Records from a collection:
════════

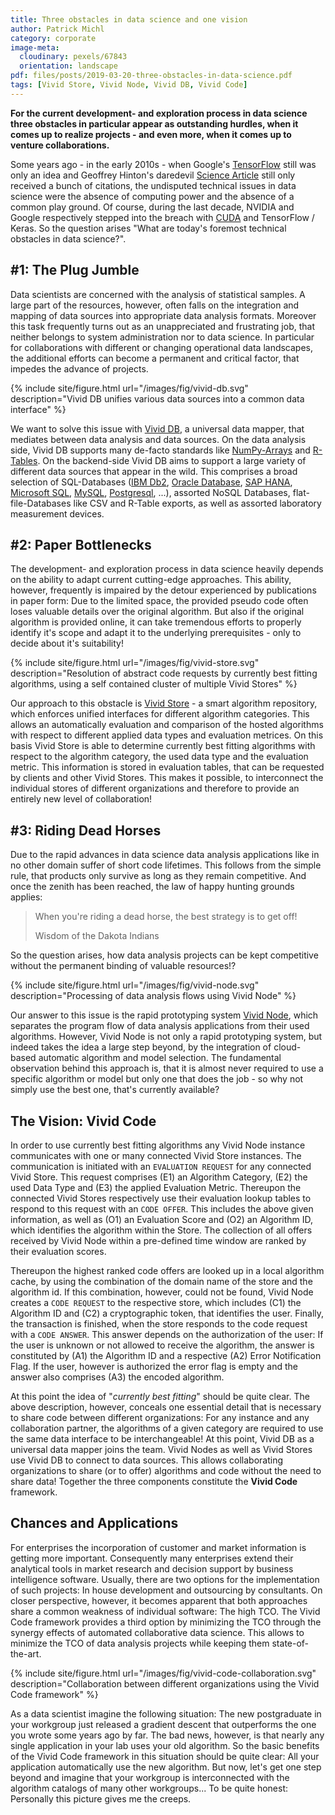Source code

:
 ```yaml
---
title: Three obstacles in data science and one vision
author: Patrick Michl
category: corporate
image-meta:
  cloudinary: pexels/67843
  orientation: landscape
pdf: files/posts/2019-03-20-three-obstacles-in-data-science.pdf
tags: [Vivid Store, Vivid Node, Vivid DB, Vivid Code]
---
```


**For the current development- and exploration process in data science three
obstacles in particular appear as outstanding hurdles, when it comes up to
realize projects - and even more, when it comes up to venture collaborations.**

<!--more-->

Some years ago - in the early 2010s - when Google's
[TensorFlow](https://www.tensorflow.org/) still was only an idea and Geoffrey
Hinton's daredevil [Science
Article](https://www.cs.toronto.edu/~hinton/science.pdf) still only received a
bunch of citations, the undisputed technical issues in data science were the
absence of computing power and the absence of a common play ground. Of course,
during the last decade, NVIDIA and Google respectively stepped into the breach
with [CUDA](https://developer.nvidia.com/cuda-zone) and TensorFlow / Keras. So
the question arises "What are today's foremost technical obstacles in data
science?".

## \#1: The Plug Jumble

Data scientists are concerned with the analysis of statistical samples. A large
part of the resources, however, often falls on the integration and mapping of
data sources into appropriate data analysis formats. Moreover this task
frequently turns out as an unappreciated and frustrating job, that neither
belongs to system administration nor to data science. In particular for
collaborations with different or changing operational data landscapes, the
additional efforts can become a permanent and critical factor, that impedes the
advance of projects.

{% include site/figure.html url="/images/fig/vivid-db.svg"
  description="Vivid DB unifies various data sources into a common data
  interface" %}

We want to solve this issue with [Vivid DB](/projects/deet.html), a universal
data mapper, that mediates between data analysis and data sources. On the data
analysis side, Vivid DB supports many de-facto standards like
[NumPy-Arrays](http://www.numpy.org/) and
[R-Tables](https://www.r-project.org/). On the backend-side Vivid DB aims
to support a large variety of different data sources that appear in the wild.
This comprises a broad selection of SQL-Databases
([IBM Db2](https://www.ibm.com/analytics/us/en/db2/),
[Oracle Database](https://www.oracle.com/database/),
[SAP HANA](https://www.sap.com/products/hana.html),
[Microsoft SQL](https://www.microsoft.com/sql-server),
[MySQL](https://www.mysql.com),
[Postgresql](https://www.postgresql.org/), ...), assorted NoSQL Databases,
flat-file-Databases like CSV and R-Table exports, as well as assorted laboratory
measurement devices.

## \#2: Paper Bottlenecks

The development- and exploration process in data science heavily depends on the
ability to adapt current cutting-edge approaches. This ability, however,
frequently is impaired by the detour experienced by publications in paper form:
Due to the limited space, the provided pseudo code often loses valuable details
over the original algorithm. But also if the original algorithm is provided
online, it can take tremendous efforts to properly identify it's scope and adapt
it to the underlying prerequisites - only to decide about it's suitability!

{% include site/figure.html url="/images/fig/vivid-store.svg"
  description="Resolution of abstract code requests by currently best fitting
  algorithms, using a self contained cluster of multiple Vivid Stores" %}

Our approach to this obstacle is [Vivid Store](/projects/brea.html) - a smart
algorithm repository, which enforces unified interfaces for different algorithm
categories. This allows an automatically evaluation and comparison of the hosted
algorithms with respect to different applied data types and evaluation metrices.
On this basis Vivid Store is able to determine currently best fitting algorithms
with respect to the algorithm category, the used data type and the evaluation
metric. This information is stored in evaluation tables, that can be requested
by clients and other Vivid Stores. This makes it possible, to interconnect the
individual stores of different organizations and therefore to provide an
entirely new level of collaboration!

## \#3: Riding Dead Horses

Due to the rapid advances in data science data analysis applications like in no
other domain suffer of short code lifetimes. This follows from the simple rule,
that products only survive as long as they remain competitive. And once the
zenith has been reached, the law of happy hunting grounds applies:
> When you're riding a dead horse, the best strategy is to get off!
>
> Wisdom of the Dakota Indians

So the question arises, how data analysis projects can be kept competitive
without the permanent binding of valuable resources!?

{% include site/figure.html url="/images/fig/vivid-node.svg"
  description="Processing of data analysis flows using Vivid Node" %}

Our answer to this issue is the rapid prototyping system [Vivid
Node](/projects/rian.html), which separates the program flow of data analysis
applications from their used algorithms. However, Vivid Node is not only a rapid
prototyping system, but indeed takes the idea a large step beyond, by the
integration of cloud-based automatic algorithm and model selection. The
fundamental observation behind this approach is, that it is almost never
required to use a specific algorithm or model but only one that does the job -
so why not simply use the best one, that's currently available?

## The Vision: Vivid Code

In order to use currently best fitting algorithms any Vivid Node instance
communicates with one or many connected Vivid Store instances. The communication
is initiated with an `EVALUATION REQUEST` for any connected Vivid Store. This
request comprises (E1) an Algorithm Category, (E2) the used Data Type and (E3)
the applied Evaluation Metric. Thereupon the connected Vivid Stores respectively
use their evaluation lookup tables to respond to this request with an `CODE
OFFER`. This includes the above given information, as well as (O1) an Evaluation
Score and (O2) an Algorithm ID, which identifies the algorithm within the Store.
The collection of all offers received by Vivid Node within a pre-defined time
window are ranked by their evaluation scores.

Thereupon the highest ranked code offers are looked up in a local algorithm
cache, by using the combination of the domain name of the store and the
algorithm id. If this combination, however, could not be found, Vivid Node
creates a `CODE REQUEST` to the respective store, which includes (C1) the
Algorithm ID and (C2) a cryptographic token, that identifies the user. Finally,
the transaction is finished, when the store responds to the code request with a
`CODE ANSWER`. This answer depends on the authorization of the user: If the user
is unknown or not allowed to receive the algorithm, the answer is constituted by
(A1) the Algorithm ID and a respective (A2) Error Notification Flag. If the
user, however is authorized the error flag is empty and the answer also
comprises (A3) the encoded algorithm.

At this point the idea of "*currently best fitting*" should be quite clear. The
above description, however, conceals one essential detail that is necessary
to share code between different organizations: For any instance and any
collaboration partner, the algorithms of a given category are required to
use the same data interface to be interchangeable! At this point, Vivid DB
as a universal data mapper joins the team. Vivid Nodes as well as Vivid Stores
use Vivid DB to connect to data sources. This allows collaborating organizations
to share (or to offer) algorithms and code without the need to share data!
Together the three components constitute the **Vivid Code** framework.

## Chances and Applications

For enterprises the incorporation of customer and market information is getting
more important. Consequently many enterprises extend their analytical tools in
market research and decision support by business intelligence software.
Usually, there are two options for the implementation of such projects: In house
development and outsourcing by consultants. On closer perspective, however, it
becomes apparent that both approaches share a common weakness of individual
software: The high TCO. The Vivid Code framework provides a third option
by minimizing the TCO through the synergy effects of automated collaborative
data science. This allows to minimize the TCO of data analysis projects while
keeping them state-of-the-art.

{% include site/figure.html url="/images/fig/vivid-code-collaboration.svg"
  description="Collaboration between different organizations using the Vivid
  Code framework" %}

As a data scientist imagine the following situation: The new postgraduate in
your workgroup just released a gradient descent that outperforms the one you
wrote some years ago by far. The bad news, however, is that nearly any single
application in your lab uses your old algorithm. So the basic benefits of the
Vivid Code framework in this situation should be quite clear: All your
application automatically use the new algorithm. But now, let's get one step
beyond and imagine that your workgroup is interconnected with the algorithm
catalogs of many other workgroups... To be quite honest: Personally this
picture gives me the creeps.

════════

WHAT TO PRODUCE: Tell me how many lines of the records include the word "without", replying with the number alone.

THE ANSWER: 2